_Problem to work on_
Count the lines below that contain the word "Mora" and give only the number.

_Records contained in a dataset_
────

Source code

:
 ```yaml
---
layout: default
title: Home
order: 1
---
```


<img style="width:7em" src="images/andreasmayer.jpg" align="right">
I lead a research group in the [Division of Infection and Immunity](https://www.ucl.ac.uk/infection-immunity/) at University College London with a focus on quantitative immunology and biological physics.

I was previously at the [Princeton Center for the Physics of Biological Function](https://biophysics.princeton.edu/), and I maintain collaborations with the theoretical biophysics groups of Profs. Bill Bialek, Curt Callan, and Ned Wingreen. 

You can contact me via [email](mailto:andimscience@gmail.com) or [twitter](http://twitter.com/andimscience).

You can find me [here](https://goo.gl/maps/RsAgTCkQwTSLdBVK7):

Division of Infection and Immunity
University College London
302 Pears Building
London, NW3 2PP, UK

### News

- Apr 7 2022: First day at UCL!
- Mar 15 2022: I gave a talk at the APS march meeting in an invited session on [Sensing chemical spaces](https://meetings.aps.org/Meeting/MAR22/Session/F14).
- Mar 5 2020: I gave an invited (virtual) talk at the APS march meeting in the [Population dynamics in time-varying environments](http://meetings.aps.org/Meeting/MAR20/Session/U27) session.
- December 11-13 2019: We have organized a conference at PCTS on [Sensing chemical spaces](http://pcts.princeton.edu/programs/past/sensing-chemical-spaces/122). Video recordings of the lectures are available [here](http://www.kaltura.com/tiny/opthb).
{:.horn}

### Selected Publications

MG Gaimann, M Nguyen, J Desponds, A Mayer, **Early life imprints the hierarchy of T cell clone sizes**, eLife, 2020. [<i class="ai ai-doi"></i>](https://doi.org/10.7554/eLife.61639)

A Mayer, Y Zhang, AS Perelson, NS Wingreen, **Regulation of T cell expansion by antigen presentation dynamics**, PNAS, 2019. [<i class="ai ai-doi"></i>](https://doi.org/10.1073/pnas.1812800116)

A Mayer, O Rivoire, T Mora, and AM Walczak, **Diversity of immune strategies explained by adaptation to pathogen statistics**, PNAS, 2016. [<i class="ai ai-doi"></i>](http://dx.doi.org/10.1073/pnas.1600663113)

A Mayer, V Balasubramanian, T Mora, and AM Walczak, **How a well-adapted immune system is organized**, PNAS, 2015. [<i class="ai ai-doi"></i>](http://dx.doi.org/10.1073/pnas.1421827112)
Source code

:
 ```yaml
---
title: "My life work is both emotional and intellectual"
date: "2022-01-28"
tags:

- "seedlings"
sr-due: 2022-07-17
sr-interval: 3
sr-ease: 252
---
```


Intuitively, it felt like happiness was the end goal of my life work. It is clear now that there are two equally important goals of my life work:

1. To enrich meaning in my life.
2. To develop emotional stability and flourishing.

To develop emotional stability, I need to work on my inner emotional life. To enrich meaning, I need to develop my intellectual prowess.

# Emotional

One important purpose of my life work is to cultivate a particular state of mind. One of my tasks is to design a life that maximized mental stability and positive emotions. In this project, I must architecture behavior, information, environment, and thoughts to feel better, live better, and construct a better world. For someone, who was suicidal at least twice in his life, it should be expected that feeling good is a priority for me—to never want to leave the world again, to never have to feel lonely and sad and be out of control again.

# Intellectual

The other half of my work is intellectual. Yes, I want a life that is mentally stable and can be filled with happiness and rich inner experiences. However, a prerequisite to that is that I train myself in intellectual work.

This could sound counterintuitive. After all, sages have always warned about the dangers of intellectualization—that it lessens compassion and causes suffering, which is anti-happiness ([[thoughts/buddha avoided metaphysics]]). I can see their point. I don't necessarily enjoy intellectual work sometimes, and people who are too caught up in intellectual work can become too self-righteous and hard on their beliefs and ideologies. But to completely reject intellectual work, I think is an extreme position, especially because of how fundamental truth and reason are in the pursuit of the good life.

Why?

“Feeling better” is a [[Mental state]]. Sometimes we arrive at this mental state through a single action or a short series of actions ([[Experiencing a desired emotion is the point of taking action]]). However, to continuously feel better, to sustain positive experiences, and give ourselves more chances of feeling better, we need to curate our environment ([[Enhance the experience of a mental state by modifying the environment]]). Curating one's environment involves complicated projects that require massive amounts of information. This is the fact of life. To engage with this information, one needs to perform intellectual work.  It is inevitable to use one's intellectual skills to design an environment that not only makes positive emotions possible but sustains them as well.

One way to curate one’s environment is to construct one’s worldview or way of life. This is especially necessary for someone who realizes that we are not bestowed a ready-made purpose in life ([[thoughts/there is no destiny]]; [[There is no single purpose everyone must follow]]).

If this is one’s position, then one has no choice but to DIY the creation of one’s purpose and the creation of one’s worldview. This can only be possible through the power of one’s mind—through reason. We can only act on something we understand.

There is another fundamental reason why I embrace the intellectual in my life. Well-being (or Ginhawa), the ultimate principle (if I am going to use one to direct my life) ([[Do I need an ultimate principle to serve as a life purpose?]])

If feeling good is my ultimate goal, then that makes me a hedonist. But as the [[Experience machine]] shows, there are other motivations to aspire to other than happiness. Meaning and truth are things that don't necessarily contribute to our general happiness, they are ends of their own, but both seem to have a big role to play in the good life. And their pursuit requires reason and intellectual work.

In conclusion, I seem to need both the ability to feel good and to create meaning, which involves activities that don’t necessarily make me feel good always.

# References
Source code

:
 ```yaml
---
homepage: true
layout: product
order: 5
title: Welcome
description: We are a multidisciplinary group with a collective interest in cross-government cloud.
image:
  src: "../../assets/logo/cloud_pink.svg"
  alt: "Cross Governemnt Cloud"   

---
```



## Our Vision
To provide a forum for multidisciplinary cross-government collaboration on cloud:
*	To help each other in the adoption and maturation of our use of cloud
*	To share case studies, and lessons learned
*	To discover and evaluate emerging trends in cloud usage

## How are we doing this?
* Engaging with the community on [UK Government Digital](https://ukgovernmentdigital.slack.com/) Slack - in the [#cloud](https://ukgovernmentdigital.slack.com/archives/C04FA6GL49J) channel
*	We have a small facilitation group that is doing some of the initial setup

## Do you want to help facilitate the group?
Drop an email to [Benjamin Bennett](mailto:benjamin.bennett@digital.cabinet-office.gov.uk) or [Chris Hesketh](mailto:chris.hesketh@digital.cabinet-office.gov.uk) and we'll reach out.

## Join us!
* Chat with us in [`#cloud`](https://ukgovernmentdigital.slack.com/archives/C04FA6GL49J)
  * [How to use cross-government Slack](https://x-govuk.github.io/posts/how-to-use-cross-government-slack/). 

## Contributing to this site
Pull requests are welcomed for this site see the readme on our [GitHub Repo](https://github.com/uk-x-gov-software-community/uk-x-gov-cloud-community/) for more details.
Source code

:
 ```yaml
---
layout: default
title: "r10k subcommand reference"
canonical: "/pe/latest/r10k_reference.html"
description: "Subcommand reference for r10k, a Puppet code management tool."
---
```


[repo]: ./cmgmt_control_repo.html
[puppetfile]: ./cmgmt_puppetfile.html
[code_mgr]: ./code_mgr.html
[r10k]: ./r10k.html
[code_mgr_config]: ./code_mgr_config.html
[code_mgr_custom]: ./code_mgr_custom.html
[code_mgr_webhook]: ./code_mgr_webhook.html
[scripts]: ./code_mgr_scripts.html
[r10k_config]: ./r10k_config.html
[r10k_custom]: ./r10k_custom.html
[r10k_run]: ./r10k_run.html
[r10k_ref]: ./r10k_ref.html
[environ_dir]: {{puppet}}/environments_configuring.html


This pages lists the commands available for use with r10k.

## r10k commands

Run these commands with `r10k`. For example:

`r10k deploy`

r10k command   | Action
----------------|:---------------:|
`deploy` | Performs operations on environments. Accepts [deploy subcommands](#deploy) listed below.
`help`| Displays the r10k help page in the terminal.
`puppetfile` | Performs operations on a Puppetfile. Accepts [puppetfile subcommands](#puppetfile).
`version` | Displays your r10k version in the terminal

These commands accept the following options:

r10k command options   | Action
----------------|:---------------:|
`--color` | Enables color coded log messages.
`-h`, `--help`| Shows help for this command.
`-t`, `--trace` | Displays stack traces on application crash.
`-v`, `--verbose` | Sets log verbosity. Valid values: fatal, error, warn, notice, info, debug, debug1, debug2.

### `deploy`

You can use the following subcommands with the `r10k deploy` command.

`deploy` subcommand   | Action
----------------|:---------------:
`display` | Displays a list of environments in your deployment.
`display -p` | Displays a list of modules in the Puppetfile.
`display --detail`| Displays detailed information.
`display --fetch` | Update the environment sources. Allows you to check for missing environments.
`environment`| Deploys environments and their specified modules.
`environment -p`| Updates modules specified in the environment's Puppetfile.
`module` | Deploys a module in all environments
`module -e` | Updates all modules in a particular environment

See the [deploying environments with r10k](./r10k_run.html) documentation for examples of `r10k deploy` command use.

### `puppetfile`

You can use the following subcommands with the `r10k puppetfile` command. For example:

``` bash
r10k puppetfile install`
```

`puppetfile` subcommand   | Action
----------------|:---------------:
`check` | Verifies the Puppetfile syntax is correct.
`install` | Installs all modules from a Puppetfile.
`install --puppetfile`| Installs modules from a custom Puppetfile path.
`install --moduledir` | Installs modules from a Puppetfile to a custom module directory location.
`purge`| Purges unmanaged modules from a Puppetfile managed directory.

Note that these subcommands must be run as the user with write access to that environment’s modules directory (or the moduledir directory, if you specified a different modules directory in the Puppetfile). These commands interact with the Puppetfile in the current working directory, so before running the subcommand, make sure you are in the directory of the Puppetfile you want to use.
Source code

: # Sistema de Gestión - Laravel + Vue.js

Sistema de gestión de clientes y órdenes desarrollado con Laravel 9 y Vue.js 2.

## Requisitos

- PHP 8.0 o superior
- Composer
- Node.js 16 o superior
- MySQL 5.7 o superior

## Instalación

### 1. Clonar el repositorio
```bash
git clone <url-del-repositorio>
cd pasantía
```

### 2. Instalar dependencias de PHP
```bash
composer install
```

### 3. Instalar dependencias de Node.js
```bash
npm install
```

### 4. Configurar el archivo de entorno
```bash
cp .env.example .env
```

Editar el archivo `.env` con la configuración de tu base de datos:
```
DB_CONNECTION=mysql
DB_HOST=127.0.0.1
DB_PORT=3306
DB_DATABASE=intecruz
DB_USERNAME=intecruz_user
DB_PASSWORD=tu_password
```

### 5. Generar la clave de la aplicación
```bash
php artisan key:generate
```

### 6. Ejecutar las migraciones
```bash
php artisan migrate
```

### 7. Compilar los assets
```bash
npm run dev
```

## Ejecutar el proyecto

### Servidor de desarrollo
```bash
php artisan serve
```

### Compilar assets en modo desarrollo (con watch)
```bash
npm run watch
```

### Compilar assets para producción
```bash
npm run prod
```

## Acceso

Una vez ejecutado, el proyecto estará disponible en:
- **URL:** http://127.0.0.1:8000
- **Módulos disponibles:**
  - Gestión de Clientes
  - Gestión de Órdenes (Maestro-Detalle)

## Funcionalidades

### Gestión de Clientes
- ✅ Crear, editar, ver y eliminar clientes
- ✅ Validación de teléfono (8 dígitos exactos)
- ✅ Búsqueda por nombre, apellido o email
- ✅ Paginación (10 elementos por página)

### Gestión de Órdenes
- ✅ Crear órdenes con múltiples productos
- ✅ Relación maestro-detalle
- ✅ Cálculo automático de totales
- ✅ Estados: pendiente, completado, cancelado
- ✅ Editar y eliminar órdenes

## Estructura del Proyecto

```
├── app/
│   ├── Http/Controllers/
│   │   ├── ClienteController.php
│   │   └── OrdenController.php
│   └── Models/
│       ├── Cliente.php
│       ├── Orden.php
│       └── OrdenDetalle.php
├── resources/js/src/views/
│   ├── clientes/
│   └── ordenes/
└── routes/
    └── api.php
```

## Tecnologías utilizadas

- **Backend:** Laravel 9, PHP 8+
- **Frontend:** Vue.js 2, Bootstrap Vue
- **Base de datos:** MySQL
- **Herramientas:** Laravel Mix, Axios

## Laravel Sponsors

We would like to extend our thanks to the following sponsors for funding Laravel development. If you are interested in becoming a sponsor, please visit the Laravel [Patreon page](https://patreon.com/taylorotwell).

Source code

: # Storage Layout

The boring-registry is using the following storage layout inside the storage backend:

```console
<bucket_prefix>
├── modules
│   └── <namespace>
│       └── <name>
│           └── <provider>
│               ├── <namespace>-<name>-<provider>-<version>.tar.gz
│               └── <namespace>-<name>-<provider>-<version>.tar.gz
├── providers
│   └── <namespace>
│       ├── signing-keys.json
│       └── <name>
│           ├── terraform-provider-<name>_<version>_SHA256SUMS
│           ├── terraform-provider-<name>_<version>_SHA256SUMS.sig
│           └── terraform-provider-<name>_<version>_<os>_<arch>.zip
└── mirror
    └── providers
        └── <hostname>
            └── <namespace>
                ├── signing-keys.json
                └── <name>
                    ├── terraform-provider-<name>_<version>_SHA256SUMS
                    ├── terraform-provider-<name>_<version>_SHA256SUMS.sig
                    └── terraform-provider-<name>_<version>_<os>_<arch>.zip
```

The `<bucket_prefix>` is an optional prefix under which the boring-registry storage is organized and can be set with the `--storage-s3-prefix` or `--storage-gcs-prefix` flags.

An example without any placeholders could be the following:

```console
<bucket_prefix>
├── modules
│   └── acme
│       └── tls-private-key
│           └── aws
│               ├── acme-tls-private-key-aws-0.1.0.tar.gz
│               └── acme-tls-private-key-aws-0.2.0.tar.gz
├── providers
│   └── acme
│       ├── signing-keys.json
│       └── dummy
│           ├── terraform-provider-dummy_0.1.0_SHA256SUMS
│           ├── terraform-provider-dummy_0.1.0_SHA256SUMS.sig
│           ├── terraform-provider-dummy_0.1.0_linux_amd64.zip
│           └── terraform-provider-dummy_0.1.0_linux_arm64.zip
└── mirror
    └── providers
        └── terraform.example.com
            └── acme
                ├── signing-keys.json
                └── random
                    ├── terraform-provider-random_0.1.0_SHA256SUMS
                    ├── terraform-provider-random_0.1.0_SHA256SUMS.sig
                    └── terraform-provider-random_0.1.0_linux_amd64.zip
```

────

_Problem solution_
2